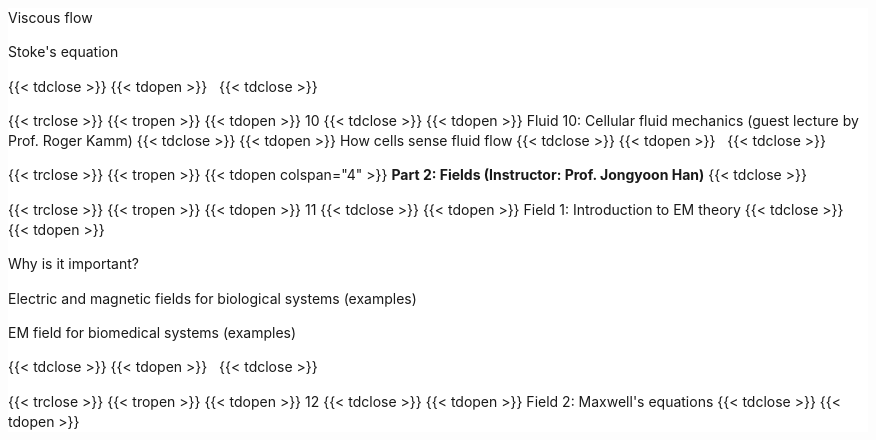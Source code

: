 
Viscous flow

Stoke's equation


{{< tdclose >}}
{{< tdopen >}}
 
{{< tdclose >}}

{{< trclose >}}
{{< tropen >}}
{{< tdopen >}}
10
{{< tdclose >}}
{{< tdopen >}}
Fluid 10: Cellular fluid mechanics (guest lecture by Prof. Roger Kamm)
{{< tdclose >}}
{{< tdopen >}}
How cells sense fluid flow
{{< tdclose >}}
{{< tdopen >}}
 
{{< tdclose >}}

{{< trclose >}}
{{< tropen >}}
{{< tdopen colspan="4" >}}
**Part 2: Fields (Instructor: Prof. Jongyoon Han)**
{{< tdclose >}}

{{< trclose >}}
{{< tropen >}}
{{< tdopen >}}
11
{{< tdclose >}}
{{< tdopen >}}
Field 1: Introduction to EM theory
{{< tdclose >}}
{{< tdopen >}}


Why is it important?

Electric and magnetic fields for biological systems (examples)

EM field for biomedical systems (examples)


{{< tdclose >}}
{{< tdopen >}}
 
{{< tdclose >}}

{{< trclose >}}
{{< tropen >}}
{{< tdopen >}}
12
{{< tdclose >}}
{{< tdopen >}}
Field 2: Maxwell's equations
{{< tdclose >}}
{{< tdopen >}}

> TASK DIRECTIONS: Print each entry shown above with exact wording and no pictures.

> WRITTEN RESPONSE:
Source code

: 
Viscous flow

Stoke's equation


{{< tdclose >}}
{{< tdopen >}}
 
{{< tdclose >}}

{{< trclose >}}
{{< tropen >}}
{{< tdopen >}}
10
{{< tdclose >}}
{{< tdopen >}}
Fluid 10: Cellular fluid mechanics (guest lecture by Prof. Roger Kamm)
{{< tdclose >}}
{{< tdopen >}}
How cells sense fluid flow
{{< tdclose >}}
{{< tdopen >}}
 
{{< tdclose >}}

{{< trclose >}}
{{< tropen >}}
{{< tdopen colspan="4" >}}
**Part 2: Fields (Instructor: Prof. Jongyoon Han)**
{{< tdclose >}}

{{< trclose >}}
{{< tropen >}}
{{< tdopen >}}
11
{{< tdclose >}}
{{< tdopen >}}
Field 1: Introduction to EM theory
{{< tdclose >}}
{{< tdopen >}}


Why is it important?

Electric and magnetic fields for biological systems (examples)

EM field for biomedical systems (examples)


{{< tdclose >}}
{{< tdopen >}}
 
{{< tdclose >}}

{{< trclose >}}
{{< tropen >}}
{{< tdopen >}}
12
{{< tdclose >}}
{{< tdopen >}}
Field 2: Maxwell's equations
{{< tdclose >}}
{{< tdopen >}}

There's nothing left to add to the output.